Vou te dar exemplos: o travessão simples (no interior da sentença) separa um adendo/comentário da frase principal; já o travessão duplo delimita um trecho que poderia ser removido da sentença. Por fim, em textos ficcionais em língua portuguesa, o travessão pode distinguir a fala das personagens do resto da narrativa, marcando os diálogos. A vírgula é tratada como um mistério porque as unidades que ela separa, delimita e marca são muitas: separa unidades equivalentes entre si (por exemplo: orações coordenadas, itens numa lista), delimita segmentos movidos (por exemplo: adjuntos, a oração subordinada) ou removíveis (por exemplo: aposto, vocativo, oração encaixada) e marca a elipse (o verbo ausente). 

– Então todos os sinais de pontuação exercem função sintática?

– Separar e delimitar unidades são operações sintáticas, sem dúvida, porque o leitor identifica a função sintática do que está sendo separado ou delimitado através dos sinais. Eles tornam a sintaxe visível. É preciso conhecer as regras do que pode ser separado e delimitado, ou seja, é preciso entender como funciona a organização da sentença. Marcar ou distinguir do entorno já não é só uma operação sintática: as aspas servem, por exemplo, para marcar a voz do outro. Muito provavelmente a voz do outro é, em si mesma, uma unidade sintática. Seria plágio não diferenciar as minhas palavras das palavras de outro autor. Trazer outras vozes para o texto é uma decisão que o autor toma no plano enunciativo-discursivo. Marcar uma sentença com um sinal de interrogação para mostrar que aquilo é uma pergunta é um gesto enunciativo: na fala, a minha entonação resolveria a questão e o interlocutor saberia que fiz uma pergunta. O mesmo vale para o ponto de exclamação. Repare que tanto interrogação como exclamação (às vezes reticências também) são sinais finalizadores de sentença: separam uma sentença da outra.

– Uma revisora que ficou corrigindo as minhas vírgulas, afirmou que uma vírgula lá no texto era opcional. Existe isso, de vírgula opcional?

– Acho bem interessante a ideia de pontuabilidade (que reporto a Ana Cristina Bernardes, em sua tese de doutorado em 2002): se a sentença é composta por constituintes (ou seja, por segmentos cuja ordem é fixa, mas que podem ser movidos para outros lugares da sentença), então se abrem espaços para os sinais de pontuação marcarem essas operações.
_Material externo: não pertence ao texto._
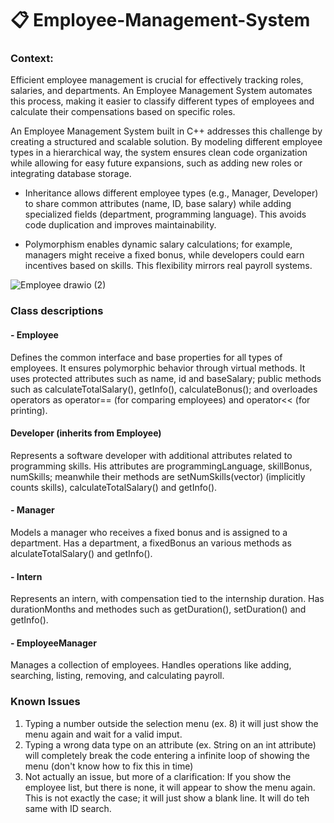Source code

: # 📋 Employee-Management-System

### Context:

Efficient employee management is crucial for effectively tracking roles, salaries, and departments. An Employee Management System automates this process, making it easier to classify different types of employees and calculate their compensations based on specific roles.

An Employee Management System built in C++ addresses this challenge by creating a structured and scalable solution. By modeling different employee types in a hierarchical way, the system ensures clean code organization while allowing for easy future expansions, such as adding new roles or integrating database storage.

- Inheritance allows different employee types (e.g., Manager, Developer) to share common attributes (name, ID, base salary) while adding specialized fields (department, programming language). This avoids code duplication and improves maintainability.

- Polymorphism enables dynamic salary calculations; for example, managers might receive a fixed bonus, while developers could earn incentives based on skills. This flexibility mirrors real payroll systems.

![Employee drawio (2)](https://github.com/user-attachments/assets/ccf2733c-3940-4886-8312-5a3f987ed0fc)

### Class descriptions
#### - Employee
Defines the common interface and base properties for all types of employees. It ensures polymorphic behavior through virtual methods. It uses protected attributes such as name, id and baseSalary; public methods such as calculateTotalSalary(), getInfo(), calculateBonus(); and overloades operators as operator== (for comparing employees) and operator<< (for printing).

#### Developer (inherits from Employee)
Represents a software developer with additional attributes related to programming skills. His attributes are programmingLanguage, skillBonus, numSkills; meanwhile their methods are setNumSkills(vector<string>) (implicitly counts skills), calculateTotalSalary() and getInfo().

#### - Manager
Models a manager who receives a fixed bonus and is assigned to a department. Has a department, a fixedBonus an various methods as alculateTotalSalary() and getInfo().

#### - Intern
Represents an intern, with compensation tied to the internship duration. Has durationMonths and methodes such as getDuration(), setDuration() and getInfo().

#### - EmployeeManager
Manages a collection of employees. Handles operations like adding, searching, listing, removing, and calculating payroll.

### Known Issues
1. Typing a number outside the selection menu (ex. 8) it will just show the menu again and wait for a valid imput.
2. Typing a wrong data type on an attribute (ex. String on an int attribute) will completely break the code entering a infinite loop of showing the menu (don't know how to fix this in time)
3. Not actually an issue, but more of a clarification: If you show the employee list, but there is none, it will appear to show the menu again. This is not exactly the case; it will just show a blank line. It will do teh same with ID search.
Períodos simples em ordem direta não abrem espaço para virtuais sinais de pontuação – a não ser os finalizadores. Se há opção, a opção seria então entre um sinal ou outro ocupando aquele espaço de pontuabilidade, não entre o uso ou não da vírgula. Quando um autor preenche esses espaços possíveis com sinais de pontuação, ele marca a sua presença como enunciador e a sua interpretação da segmentação da frase ou do texto.

Daria pra dizer então que os sinais de pontuação são operadores sintáticos quando separam e delimitam, mas quando são usados como marcadores, são mais pronunciadamente enunciativo-discursivos. Pontuar é uma arte porque as funções dos sinais de pontuação são múltiplas. 

Referências

BERNARDES, Ana Cristina de Aguiar. Pontuando alguns intervalos da pontuação. Tese de doutorado em Linguística defendida na Universidade Estadual de Campinas – Unicamp. Campinas, 2002.
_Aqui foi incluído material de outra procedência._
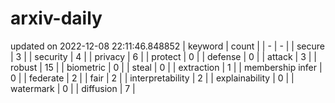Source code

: # arxiv-daily
updated on 2022-12-08 22:11:46.848852
| keyword | count |
| - | - |
| secure | 3 |
| security | 4 |
| privacy | 6 |
| protect | 0 |
| defense | 0 |
| attack | 3 |
| robust | 15 |
| biometric | 0 |
| steal | 0 |
| extraction | 1 |
| membership infer | 0 |
| federate | 2 |
| fair | 2 |
| interpretability | 2 |
| explainability | 0 |
| watermark | 0 |
| diffusion | 7 |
DAHLET, Véronique. As (man)obras da pontuação: usos e significações. São Paulo: Associação Editorial Humanitas, 2006. 

DAHLET, Véronique. “A pontuação e as culturas da escrita”. In: Revista Filologia e Linguística Portuguesa n. 8, 2006, p. 287 – 314.

KLEPPA, L. Onze sinais em jogo. Campinas: Editora Unicamp, 2019.

NUNBERG, G. The linguistics of punctuation. Center for the study of Language and information. Leland Stanford Junior University, 1990.